Records from a collection
◆ ◆ ◆ ◆
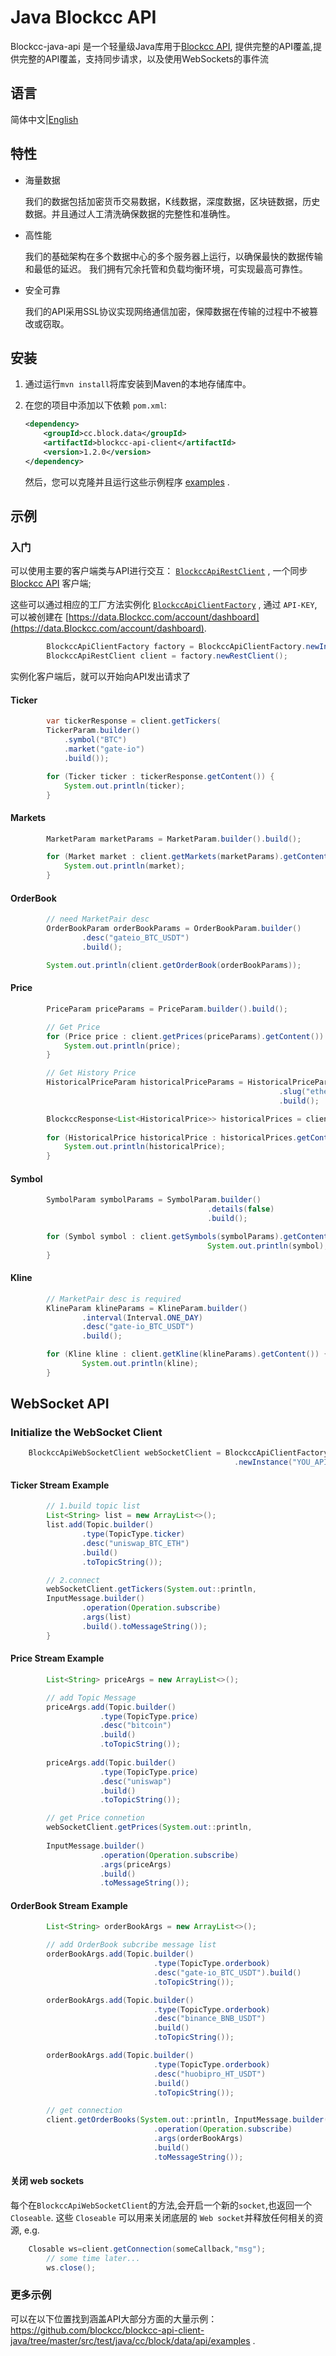 # Java Blockcc API

Blockcc-java-api 是一个轻量级Java库用于[Blockcc API](https://blockcc.gitee.io/blockcc-api-document/zh_CN/),
提供完整的API覆盖,提供完整的API覆盖，支持同步请求，以及使用WebSockets的事件流

## 语言

简体中文|[English](https://github.com/blockcc/blockcc-api-client-java/blob/master/README.md)

## 特性

- 海量数据
  
  我们的数据包括加密货币交易数据，K线数据，深度数据，区块链数据，历史数据。并且通过人工清洗确保数据的完整性和准确性。

- 高性能

  我们的基础架构在多个数据中心的多个服务器上运行，以确保最快的数据传输和最低的延迟。 我们拥有冗余托管和负载均衡环境，可实现最高可靠性。

- 安全可靠

  我们的API采用SSL协议实现网络通信加密，保障数据在传输的过程中不被篡改或窃取。

## 安装

1. 通过运行`mvn install`将库安装到Maven的本地存储库中。

2. 在您的项目中添加以下依赖 `pom.xml`:

   ```xml
   <dependency>
       <groupId>cc.block.data</groupId>
       <artifactId>blockcc-api-client</artifactId>
       <version>1.2.0</version>
   </dependency>
   ```

   然后，您可以克隆并且运行这些示例程序 [examples](https://github.com/blockcc/blockcc-api-client-java/tree/master/src/test/java/cc/block/data/api/examples)
   .

## 示例

### 入门

可以使用主要的客户端类与API进行交互： [`BlockccApiRestClient`](https://github.com/blockcc/blockcc-api-client-java/blob/master/src/main/java/cc/block/data/api/BlockccApiRestClient.java) , 一个同步 [Blockcc API](https://blockcc.gitee.io/blockcc-api-document/zh_CN/#rest-api-2) 客户端;

这些可以通过相应的工厂方法实例化 [`BlockccApiClientFactory`](https://github.com/blockcc/blockcc-api-client-java/blob/master/src/main/java/cc/block/data/api/BlockccApiClientFactory.java) , 通过 `API-KEY`, 可以被创建在 [https://data.Blockcc.com/account/dashboard](https://data.Blockcc.com/account/dashboard).

```java
        BlockccApiClientFactory factory = BlockccApiClientFactory.newInstance("YOU_API_KEY");
        BlockccApiRestClient client = factory.newRestClient();
```

实例化客户端后，就可以开始向API发出请求了

#### Ticker

```java
        var tickerResponse = client.getTickers(
        TickerParam.builder()
            .symbol("BTC")
            .market("gate-io")
            .build());

        for (Ticker ticker : tickerResponse.getContent()) {
            System.out.println(ticker);
        }
```

#### Markets

```java
        MarketParam marketParams = MarketParam.builder().build();

        for (Market market : client.getMarkets(marketParams).getContent()) {
            System.out.println(market);
        }
```

#### OrderBook

```java
        // need MarketPair desc
        OrderBookParam orderBookParams = OrderBookParam.builder()
                .desc("gateio_BTC_USDT")
                .build();

        System.out.println(client.getOrderBook(orderBookParams));
```

#### Price

```java
        PriceParam priceParams = PriceParam.builder().build();

        // Get Price
        for (Price price : client.getPrices(priceParams).getContent()) {
            System.out.println(price);
        }

        // Get History Price
        HistoricalPriceParam historicalPriceParams = HistoricalPriceParam.builder()
                                                            .slug("ethereum")
                                                            .build();

        BlockccResponse<List<HistoricalPrice>> historicalPrices = client.getHistoricalPrice(historicalPriceParams);
        
        for (HistoricalPrice historicalPrice : historicalPrices.getContent()) {
            System.out.println(historicalPrice);
        }
```

#### Symbol

```java
        SymbolParam symbolParams = SymbolParam.builder()
                                            .details(false)
                                            .build();

        for (Symbol symbol : client.getSymbols(symbolParams).getContent()) {
                                            System.out.println(symbol);
        }
```

#### Kline

```java
        // MarketPair desc is required
        KlineParam klineParams = KlineParam.builder()
                .interval(Interval.ONE_DAY)
                .desc("gate-io_BTC_USDT")
                .build();

        for (Kline kline : client.getKline(klineParams).getContent()) {
                System.out.println(kline);
        }
```

## WebSocket API

### Initialize the WebSocket Client

```java
    BlockccApiWebSocketClient webSocketClient = BlockccApiClientFactory
                                                  .newInstance("YOU_API_KEY").newWebSocketClient();
```

#### Ticker Stream Example

```java
        // 1.build topic list
        List<String> list = new ArrayList<>();
        list.add(Topic.builder()
                .type(TopicType.ticker)
                .desc("uniswap_BTC_ETH")
                .build()
                .toTopicString());

        // 2.connect 
        webSocketClient.getTickers(System.out::println,
        InputMessage.builder()
                .operation(Operation.subscribe)
                .args(list)
                .build().toMessageString());
        }
```

#### Price Stream Example

```java
        List<String> priceArgs = new ArrayList<>();

        // add Topic Message
        priceArgs.add(Topic.builder()
                    .type(TopicType.price)
                    .desc("bitcoin")
                    .build()
                    .toTopicString());
        
        priceArgs.add(Topic.builder()
                    .type(TopicType.price)
                    .desc("uniswap")
                    .build()
                    .toTopicString());

        // get Price connetion
        webSocketClient.getPrices(System.out::println,
        
        InputMessage.builder()
                    .operation(Operation.subscribe)
                    .args(priceArgs)
                    .build()
                    .toMessageString());
```

#### OrderBook Stream Example

```java
        List<String> orderBookArgs = new ArrayList<>();

        // add OrderBook subcribe message list
        orderBookArgs.add(Topic.builder()
                                .type(TopicType.orderbook)
                                .desc("gate-io_BTC_USDT").build()
                                .toTopicString());

        orderBookArgs.add(Topic.builder()
                                .type(TopicType.orderbook)
                                .desc("binance_BNB_USDT")
                                .build()
                                .toTopicString());

        orderBookArgs.add(Topic.builder()
                                .type(TopicType.orderbook)
                                .desc("huobipro_HT_USDT")
                                .build()
                                .toTopicString());

        // get connection
        client.getOrderBooks(System.out::println, InputMessage.builder()
                                .operation(Operation.subscribe)
                                .args(orderBookArgs)
                                .build()
                                .toMessageString());
```

#### 关闭 web sockets

每个在`BlockccApiWebSocketClient`的方法,会开启一个新的`socket`,也返回一个 `Closeable`. 这些 `Closeable` 可以用来关闭底层的 `Web socket`并释放任何相关的资源,
e.g.

```java
    Closable ws=client.getConnection(someCallback,"msg");
        // some time later...
        ws.close();
```

### 更多示例

可以在以下位置找到涵盖API大部分方面的大量示例： https://github.com/blockcc/blockcc-api-client-java/tree/master/src/test/java/cc/block/data/api/examples
.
◆ ◆ ◆ ◆
▸ **TASK TO CARRY OUT**
Pictures aside, every entry above must be repeated exactly.

▸ **REPLY**
 # Java Blockcc API

Blockcc-java-api 是一个轻量级Java库用于[Blockcc API](https://blockcc.gitee.io/blockcc-api-document/zh_CN/),
提供完整的API覆盖,提供完整的API覆盖，支持同步请求，以及使用WebSockets的事件流

## 语言

简体中文|[English](https://github.com/blockcc/blockcc-api-client-java/blob/master/README.md)

## 特性

- 海量数据
  
  我们的数据包括加密货币交易数据，K线数据，深度数据，区块链数据，历史数据。并且通过人工清洗确保数据的完整性和准确性。

- 高性能

  我们的基础架构在多个数据中心的多个服务器上运行，以确保最快的数据传输和最低的延迟。 我们拥有冗余托管和负载均衡环境，可实现最高可靠性。

- 安全可靠

  我们的API采用SSL协议实现网络通信加密，保障数据在传输的过程中不被篡改或窃取。

## 安装

1. 通过运行`mvn install`将库安装到Maven的本地存储库中。

2. 在您的项目中添加以下依赖 `pom.xml`:

   ```xml
   <dependency>
       <groupId>cc.block.data</groupId>
       <artifactId>blockcc-api-client</artifactId>
       <version>1.2.0</version>
   </dependency>
   ```

   然后，您可以克隆并且运行这些示例程序 [examples](https://github.com/blockcc/blockcc-api-client-java/tree/master/src/test/java/cc/block/data/api/examples)
   .

## 示例

### 入门

可以使用主要的客户端类与API进行交互： [`BlockccApiRestClient`](https://github.com/blockcc/blockcc-api-client-java/blob/master/src/main/java/cc/block/data/api/BlockccApiRestClient.java) , 一个同步 [Blockcc API](https://blockcc.gitee.io/blockcc-api-document/zh_CN/#rest-api-2) 客户端;

这些可以通过相应的工厂方法实例化 [`BlockccApiClientFactory`](https://github.com/blockcc/blockcc-api-client-java/blob/master/src/main/java/cc/block/data/api/BlockccApiClientFactory.java) , 通过 `API-KEY`, 可以被创建在 [https://data.Blockcc.com/account/dashboard](https://data.Blockcc.com/account/dashboard).

```java
        BlockccApiClientFactory factory = BlockccApiClientFactory.newInstance("YOU_API_KEY");
        BlockccApiRestClient client = factory.newRestClient();
```

实例化客户端后，就可以开始向API发出请求了

#### Ticker

```java
        var tickerResponse = client.getTickers(
        TickerParam.builder()
            .symbol("BTC")
            .market("gate-io")
            .build());

        for (Ticker ticker : tickerResponse.getContent()) {
            System.out.println(ticker);
        }
```

#### Markets

```java
        MarketParam marketParams = MarketParam.builder().build();

        for (Market market : client.getMarkets(marketParams).getContent()) {
            System.out.println(market);
        }
```

#### OrderBook

```java
        // need MarketPair desc
        OrderBookParam orderBookParams = OrderBookParam.builder()
                .desc("gateio_BTC_USDT")
                .build();

        System.out.println(client.getOrderBook(orderBookParams));
```

#### Price

```java
        PriceParam priceParams = PriceParam.builder().build();

        // Get Price
        for (Price price : client.getPrices(priceParams).getContent()) {
            System.out.println(price);
        }

        // Get History Price
        HistoricalPriceParam historicalPriceParams = HistoricalPriceParam.builder()
                                                            .slug("ethereum")
                                                            .build();

        BlockccResponse<List<HistoricalPrice>> historicalPrices = client.getHistoricalPrice(historicalPriceParams);
        
        for (HistoricalPrice historicalPrice : historicalPrices.getContent()) {
            System.out.println(historicalPrice);
        }
```

#### Symbol

```java
        SymbolParam symbolParams = SymbolParam.builder()
                                            .details(false)
                                            .build();

        for (Symbol symbol : client.getSymbols(symbolParams).getContent()) {
                                            System.out.println(symbol);
        }
```

#### Kline

```java
        // MarketPair desc is required
        KlineParam klineParams = KlineParam.builder()
                .interval(Interval.ONE_DAY)
                .desc("gate-io_BTC_USDT")
                .build();

        for (Kline kline : client.getKline(klineParams).getContent()) {
                System.out.println(kline);
        }
```

## WebSocket API

### Initialize the WebSocket Client

```java
    BlockccApiWebSocketClient webSocketClient = BlockccApiClientFactory
                                                  .newInstance("YOU_API_KEY").newWebSocketClient();
```

#### Ticker Stream Example

```java
        // 1.build topic list
        List<String> list = new ArrayList<>();
        list.add(Topic.builder()
                .type(TopicType.ticker)
                .desc("uniswap_BTC_ETH")
                .build()
                .toTopicString());

        // 2.connect 
        webSocketClient.getTickers(System.out::println,
        InputMessage.builder()
                .operation(Operation.subscribe)
                .args(list)
                .build().toMessageString());
        }
```

#### Price Stream Example

```java
        List<String> priceArgs = new ArrayList<>();

        // add Topic Message
        priceArgs.add(Topic.builder()
                    .type(TopicType.price)
                    .desc("bitcoin")
                    .build()
                    .toTopicString());
        
        priceArgs.add(Topic.builder()
                    .type(TopicType.price)
                    .desc("uniswap")
                    .build()
                    .toTopicString());

        // get Price connetion
        webSocketClient.getPrices(System.out::println,
        
        InputMessage.builder()
                    .operation(Operation.subscribe)
                    .args(priceArgs)
                    .build()
                    .toMessageString());
```

#### OrderBook Stream Example

```java
        List<String> orderBookArgs = new ArrayList<>();

        // add OrderBook subcribe message list
        orderBookArgs.add(Topic.builder()
                                .type(TopicType.orderbook)
                                .desc("gate-io_BTC_USDT").build()
                                .toTopicString());

        orderBookArgs.add(Topic.builder()
                                .type(TopicType.orderbook)
                                .desc("binance_BNB_USDT")
                                .build()
                                .toTopicString());

        orderBookArgs.add(Topic.builder()
                                .type(TopicType.orderbook)
                                .desc("huobipro_HT_USDT")
                                .build()
                                .toTopicString());

        // get connection
        client.getOrderBooks(System.out::println, InputMessage.builder()
                                .operation(Operation.subscribe)
                                .args(orderBookArgs)
                                .build()
                                .toMessageString());
```

#### 关闭 web sockets

每个在`BlockccApiWebSocketClient`的方法,会开启一个新的`socket`,也返回一个 `Closeable`. 这些 `Closeable` 可以用来关闭底层的 `Web socket`并释放任何相关的资源,
e.g.

```java
    Closable ws=client.getConnection(someCallback,"msg");
        // some time later...
        ws.close();
```

### 更多示例

可以在以下位置找到涵盖API大部分方面的大量示例： https://github.com/blockcc/blockcc-api-client-java/tree/master/src/test/java/cc/block/data/api/examples
.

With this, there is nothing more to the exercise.